A Revolução Acreana, ocorrida entre 1899 e 1903, foi um conjunto de conflitos socioeconômicos, militares e diplomáticos que resultou na incorporação do território do Acre ao Brasil. O processo combinou a ação armada de habitantes locais com negociações internacionais, tornando o Acre a única unidade federativa brasileira integrada dessa forma.
O contexto do conflito remonta ao final do século XIX, quando a borracha extraída da seringueira (Hevea brasiliensis) tornou-se uma das matérias-primas mais valorizadas do mundo, impulsionada pela Segunda Revolução Industrial. A demanda por pneus, correias e outros produtos fabricados com o látex atraiu milhares de trabalhadores para a Amazônia. Em 1867, o Tratado de Ayacucho, firmado entre Brasil e Bolívia, reconhecia a soberania boliviana sobre o Acre, mas nem a Bolívia nem o Peru, que também tinha reivindicações, exerciam ocupação efetiva na área.
Entre os migrantes que chegaram à região estavam muitos nordestinos, que fugiam da seca de 1877 e de outras estiagens. Eles estabeleceram povoados, abriram estradas de seringa e, na prática, consolidaram a ocupação brasileira. Em 1899, o governo boliviano resolveu afirmar sua autoridade sobre o Acre, instalando um posto alfandegário em Puerto Alonso (atual Porto Acre) e concedendo a administração e exploração econômica da região ao Bolivian Syndicate, um consórcio internacional com capital majoritário dos Estados Unidos e participação europeia. A medida gerou revolta entre os brasileiros, que decidiram resistir pela força.

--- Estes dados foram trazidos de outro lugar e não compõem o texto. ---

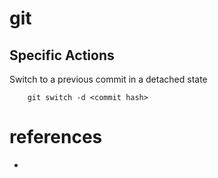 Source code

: # git

## Specific Actions

Switch to a previous commit in a detached state
```
    git switch -d <commit hash>
```

# references
- 
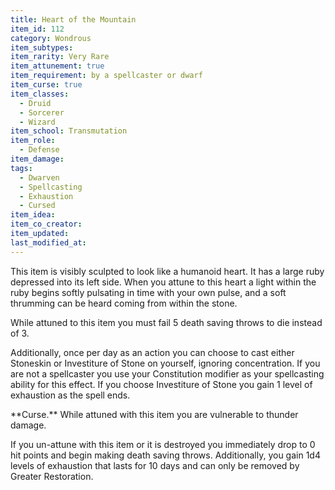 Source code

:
 ```yaml
---
title: Heart of the Mountain
item_id: 112
category: Wondrous
item_subtypes:
item_rarity: Very Rare
item_attunement: true
item_requirement: by a spellcaster or dwarf
item_curse: true
item_classes:
  - Druid
  - Sorcerer
  - Wizard
item_school: Transmutation
item_role:
  - Defense
item_damage:
tags:
  - Dwarven
  - Spellcasting
  - Exhaustion
  - Cursed
item_idea:
item_co_creator:
item_updated:
last_modified_at:
---
```


This item is visibly sculpted to look like a humanoid heart. It has a large ruby depressed into its left side. When you attune to this heart a light within the ruby begins softly pulsating in time with your own pulse, and a soft thrumming can be heard coming from within the stone.

While attuned to this item you must fail 5 death saving throws to die instead of 3.

Additionally, once per day as an action you can choose to cast either <magic-spell>Stoneskin</magic-spell> or <magic-spell>Investiture of Stone</magic-spell> on yourself, ignoring concentration. If you are not a spellcaster you use your Constitution modifier as your spellcasting ability for this effect. If you choose <magic-spell>Investiture of Stone</magic-spell> you gain 1 level of exhaustion as the spell ends.

<!--excerpt-->
<div class="curse">
**Curse.** While attuned with this item you are vulnerable to thunder damage.

If you un-attune with this item or it is destroyed you immediately drop to 0 hit points and begin making death saving throws. Additionally, you gain 1d4 levels of exhaustion that lasts for 10 days and can only be removed by <magic-spell>Greater Restoration</magic-spell>.
</div>
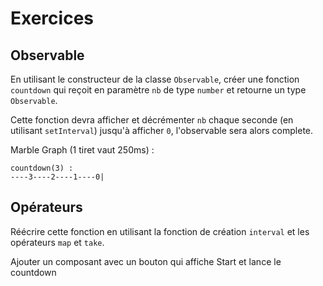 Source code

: # Exercices

## Observable

En utilisant le constructeur de la classe `Observable`, créer une fonction `countdown` qui reçoit en paramètre `nb` de type `number` et retourne un type `Observable`.

Cette fonction devra afficher et décrémenter `nb` chaque seconde (en utilisant `setInterval`) jusqu'à afficher `0`, l'observable sera alors complete.

Marble Graph (1 tiret vaut 250ms) :

```
countdown(3) :
----3----2----1----0|
```

## Opérateurs

Réécrire cette fonction en utilisant la fonction de création `interval` et les opérateurs `map` et `take`.

Ajouter un composant avec un bouton qui affiche Start et lance le countdown
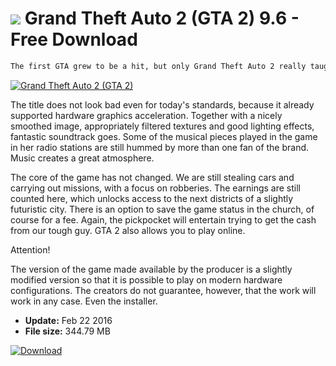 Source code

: # ![](https://cdn.softexe.net/static/icon/win.gif) Grand Theft Auto 2 (GTA 2) 9.6 - Free Download

```sh
The first GTA grew to be a hit, but only Grand Theft Auto 2 really taught us that only the respect counts in the criminal world. The cult continuation took all the best features of the original and built an even bigger phenomenon on it. Just like it was with the original, Rockstar finally decided to release the second part of the series for free. You can see how it was before the 3D jump.
```
[![Grand Theft Auto 2 (GTA 2)](https://gallery.dpcdn.pl/imgc/Tools/65786/g_-_420x350_1.5_-_x20160222102944_1.jpg)](https://softexe.net/win/games-entertainment/shooters/grand-theft-auto-2-gta-2:ppggf.html)

The title does not look bad even for today's standards, because it already supported hardware graphics acceleration. Together with a nicely smoothed image, appropriately filtered textures and good lighting effects, fantastic soundtrack goes. Some of the musical pieces played in the game in her radio stations are still hummed by more than one fan of the brand. Music creates a great atmosphere.
 
 
 The core of the game has not changed. We are still stealing cars and carrying out missions, with a focus on robberies. The earnings are still counted here, which unlocks access to the next districts of a slightly futuristic city. There is an option to save the game status in the church, of course for a fee. Again, the pickpocket will entertain trying to get the cash from our tough guy. GTA 2 also allows you to play online.
 
 Attention!
 
 The version of the game made available by the producer is a slightly modified version so that it is possible to play on modern hardware configurations. The creators do not guarantee, however, that the work will work in any case. Even the installer.


- **Update:** Feb 22 2016
- **File size:** 344.79 MB

[![Download](https://cdn.softexe.net/static/img/download.png)](https://softexe.net/win/games-entertainment/shooters/grand-theft-auto-2-gta-2:ppggf.html)

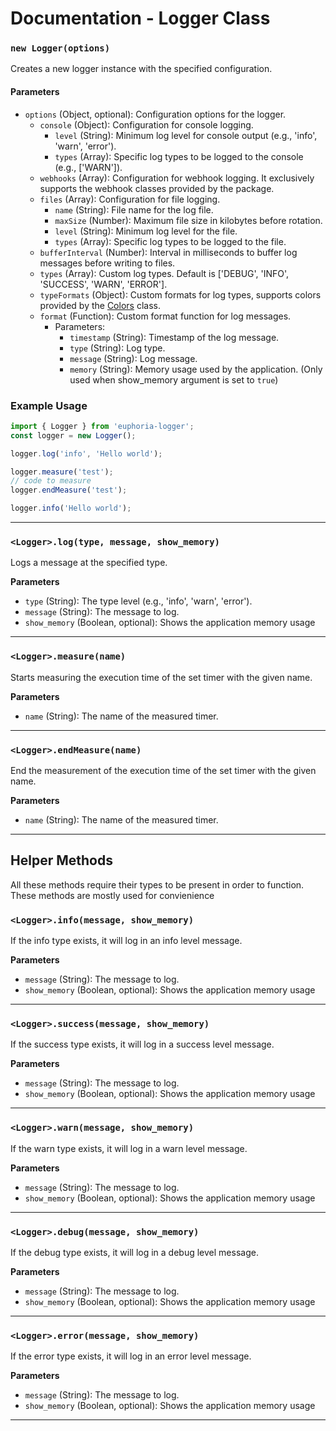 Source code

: # Documentation - Logger Class

### `new Logger(options)`

Creates a new logger instance with the specified configuration.

#### Parameters

-   `options` (Object, optional): Configuration options for the logger.
    -   `console` (Object): Configuration for console logging.
        -   `level` (String): Minimum log level for console output (e.g., 'info', 'warn', 'error').
        -   `types` (Array): Specific log types to be logged to the console (e.g., ['WARN']).
    -   `webhooks` (Array): Configuration for webhook logging. It exclusively supports the webhook classes provided by the package.
    -   `files` (Array): Configuration for file logging.
        -   `name` (String): File name for the log file.
        -   `maxSize` (Number): Maximum file size in kilobytes before rotation.
        -   `level` (String): Minimum log level for the file.
        -   `types` (Array): Specific log types to be logged to the file.
    -   `bufferInterval` (Number): Interval in milliseconds to buffer log messages before writing to files.
    -   `types` (Array): Custom log types. Default is ['DEBUG', 'INFO', 'SUCCESS', 'WARN', 'ERROR'].
    -   `typeFormats` (Object): Custom formats for log types, supports colors provided by the [Colors](https://github.com/TehPigYT/euphoria-logger/blob/master/docs/Colors.md) class.
    -   `format` (Function): Custom format function for log messages.
        -   Parameters:
            -   `timestamp` (String): Timestamp of the log message.
            -   `type` (String): Log type.
            -   `message` (String): Log message.
            -   `memory` (String): Memory usage used by the application. (Only used when show_memory argument is set to `true`)

### Example Usage

```js
import { Logger } from 'euphoria-logger';
const logger = new Logger();

logger.log('info', 'Hello world');

logger.measure('test');
// code to measure
logger.endMeasure('test');

logger.info('Hello world');
```

---

### `<Logger>.log(type, message, show_memory)`

Logs a message at the specified type.

**Parameters**

-   `type` (String): The type level (e.g., 'info', 'warn', 'error').
-   `message` (String): The message to log.
-   `show_memory` (Boolean, optional): Shows the application memory usage

---

### `<Logger>.measure(name)`

Starts measuring the execution time of the set timer with the given name.

**Parameters**

-   `name` (String): The name of the measured timer.

---

### `<Logger>.endMeasure(name)`

End the measurement of the execution time of the set timer with the given name.

**Parameters**

-   `name` (String): The name of the measured timer.

---

## Helper Methods

All these methods require their types to be present in order to function. These methods are mostly used for convienience

### `<Logger>.info(message, show_memory)`

If the info type exists, it will log in an info level message.

**Parameters**

-   `message` (String): The message to log.
-   `show_memory` (Boolean, optional): Shows the application memory usage

---

### `<Logger>.success(message, show_memory)`

If the success type exists, it will log in a success level message.

**Parameters**

-   `message` (String): The message to log.
-   `show_memory` (Boolean, optional): Shows the application memory usage

---

### `<Logger>.warn(message, show_memory)`

If the warn type exists, it will log in a warn level message.

**Parameters**

-   `message` (String): The message to log.
-   `show_memory` (Boolean, optional): Shows the application memory usage

---

### `<Logger>.debug(message, show_memory)`

If the debug type exists, it will log in a debug level message.

**Parameters**

-   `message` (String): The message to log.
-   `show_memory` (Boolean, optional): Shows the application memory usage

---

### `<Logger>.error(message, show_memory)`

If the error type exists, it will log in an error level message.

**Parameters**

-   `message` (String): The message to log.
-   `show_memory` (Boolean, optional): Shows the application memory usage

---
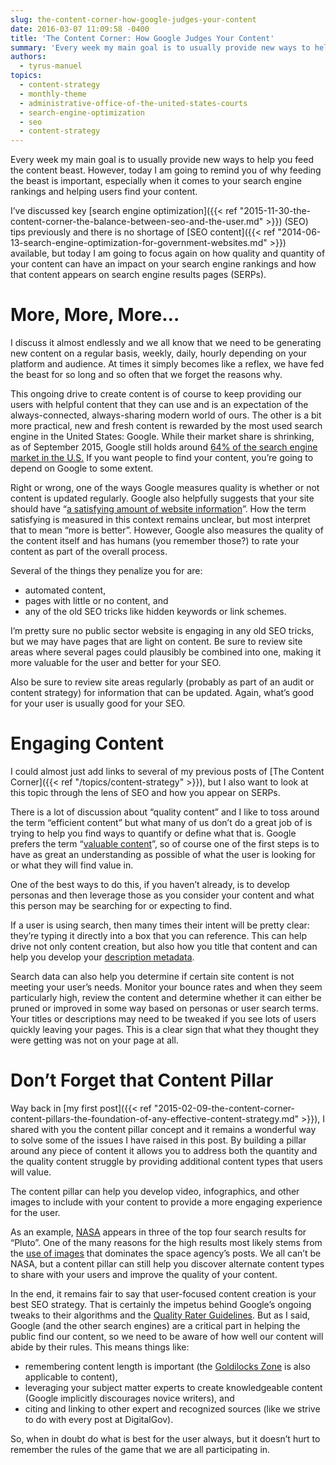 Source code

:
 ```yaml
---
slug: the-content-corner-how-google-judges-your-content
date: 2016-03-07 11:09:58 -0400
title: 'The Content Corner: How Google Judges Your Content'
summary: 'Every week my main goal is to usually provide new ways to help you feed the content beast. However, today I am going to remind you of why feeding the beast is important, especially when it comes to your search engine rankings and helping users find your content. I&#8217;ve discussed key search engine optimization (SEO)'
authors:
  - tyrus-manuel
topics:
  - content-strategy
  - monthly-theme
  - administrative-office-of-the-united-states-courts
  - search-engine-optimization
  - seo
  - content-strategy
---
```


Every week my main goal is to usually provide new ways to help you feed the content beast. However, today I am going to remind you of why feeding the beast is important, especially when it comes to your search engine rankings and helping users find your content.

I&#8217;ve discussed key [search engine optimization]({{< ref "2015-11-30-the-content-corner-the-balance-between-seo-and-the-user.md" >}}) (SEO) tips previously and there is no shortage of [SEO content]({{< ref "2014-06-13-search-engine-optimization-for-government-websites.md" >}}) available, but today I am going to focus again on how quality and quantity of your content can have an impact on your search engine rankings and how that content appears on search engine results pages (SERPs).

# More, More, More&#8230;

I discuss it almost endlessly and we all know that we need to be generating new content on a regular basis, weekly, daily, hourly depending on your platform and audience. At times it simply becomes like a reflex, we have fed the beast for so long and so often that we forget the reasons why.

This ongoing drive to create content is of course to keep providing our users with helpful content that they can use and is an expectation of the always-connected, always-sharing modern world of ours. The other is a bit more practical, new and fresh content is rewarded by the most used search engine in the United States: Google. While their market share is shrinking, as of September 2015, Google still holds around [64% of the search engine market in the U.S.](http://www.comscore.com/Insights/Market-Rankings/comScore-Releases-August-2015-U.S.-Desktop-Search-Engine-Rankings) If you want people to find your content, you’re going to depend on Google to some extent.

Right or wrong, one of the ways Google measures quality is whether or not content is updated regularly. Google also helpfully suggests that your site should have “[a satisfying amount of website information](http://www.searchenginejournal.com/get-mind-google-human-rater-handbook-leaked/117573/)”. How the term satisfying is measured in this context remains unclear, but most interpret that to mean “more is better”. However, Google also measures the quality of the content itself and has humans (you remember those?) to rate your content as part of the overall process.

Several of the things they penalize you for are:

  * automated content,
  * pages with little or no content, and
  * any of the old SEO tricks like hidden keywords or link schemes.

I’m pretty sure no public sector website is engaging in any old SEO tricks, but we may have pages that are light on content. Be sure to review site areas where several pages could plausibly be combined into one, making it more valuable for the user and better for your SEO.

Also be sure to review site areas regularly (probably as part of an audit or content strategy) for information that can be updated. Again, what’s good for your user is usually good for your SEO.

# Engaging Content

I could almost just add links to several of my previous posts of [The Content Corner]({{< ref "/topics/content-strategy" >}}), but I also want to look at this topic through the lens of SEO and how you appear on SERPs.

There is a lot of discussion about “quality content” and I like to toss around the term “efficient content” but what many of us don’t do a great job of is trying to help you find ways to quantify or define what that is. Google prefers the term “[valuable content](https://support.google.com/webmasters/answer/6001093?hl=en)”, so of course one of the first steps is to have as great an understanding as possible of what the user is looking for or what they will find value in.

One of the best ways to do this, if you haven’t already, is to develop personas and then leverage those as you consider your content and what this person may be searching for or expecting to find.

If a user is using search, then many times their intent will be pretty clear: they’re typing it directly into a box that you can reference. This can help drive not only content creation, but also how you title that content and can help you develop your [description metadata](https://moz.com/learn/seo/meta-description).

Search data can also help you determine if certain site content is not meeting your user’s needs. Monitor your bounce rates and when they seem particularly high, review the content and determine whether it can either be pruned or improved in some way based on personas or user search terms. Your titles or descriptions may need to be tweaked if you see lots of users quickly leaving your pages. This is a clear sign that what they thought they were getting was not on your page at all.

# Don’t Forget that Content Pillar

Way back in [my first post]({{< ref "2015-02-09-the-content-corner-content-pillars-the-foundation-of-any-effective-content-strategy.md" >}}), I shared with you the content pillar concept and it remains a wonderful way to solve some of the issues I have raised in this post. By building a pillar around any piece of content it allows you to address both the quantity and the quality content struggle by providing additional content types that users will value.

The content pillar can help you develop video, infographics, and other images to include with your content to provide a more engaging experience for the user.

As an example, [NASA](https://www.nasa.gov/) appears in three of the top four search results for “Pluto”. One of the many reasons for the high results most likely stems from the [use of images](https://www.nasa.gov/feature/new-pluto-images-from-nasa-s-new-horizons-it-s-complicated) that dominates the space agency’s posts. We all can’t be NASA, but a content pillar can still help you discover alternate content types to share with your users and improve the quality of your content.

In the end, it remains fair to say that user-focused content creation is your best SEO strategy. That is certainly the impetus behind Google’s ongoing tweaks to their algorithms and the [Quality Rater Guidelines](http://www.scribd.com/doc/217994742/General-Guidelines-1). But as I said, Google (and the other search engines) are a critical part in helping the public find our content, so we need to be aware of how well our content will abide by their rules. This means things like:

  * remembering content length is important (the [Goldilocks Zone](http://science.nasa.gov/science-news/science-at-nasa/2003/02oct_goldilocks/) is also applicable to content),
  * leveraging your subject matter experts to create knowledgeable content (Google implicitly discourages novice writers), and
  * citing and linking to other expert and recognized sources (like we strive to do with every post at DigitalGov).

So, when in doubt do what is best for the user always, but it doesn’t hurt to remember the rules of the game that we are all participating in.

O conflito teve duas fases principais. Em 14 de julho de 1899, o jornalista espanhol Luis Gálvez Rodríguez de Arias proclamou a República do Acre, mas o governo brasileiro, então presidido por Campos Sales, não reconheceu o movimento e interveio para encerrá-lo, evitando um atrito diplomático com a Bolívia. A fase decisiva ocorreu quando os seringueiros convidaram o ex-militar gaúcho Plácido de Castro para liderar a resistência. Ele organizou o Exército Acreano e utilizou táticas de guerrilha adaptadas à floresta. Após meses de combates, as forças brasileiras conquistaram definitivamente Puerto Alonso em janeiro de 1903.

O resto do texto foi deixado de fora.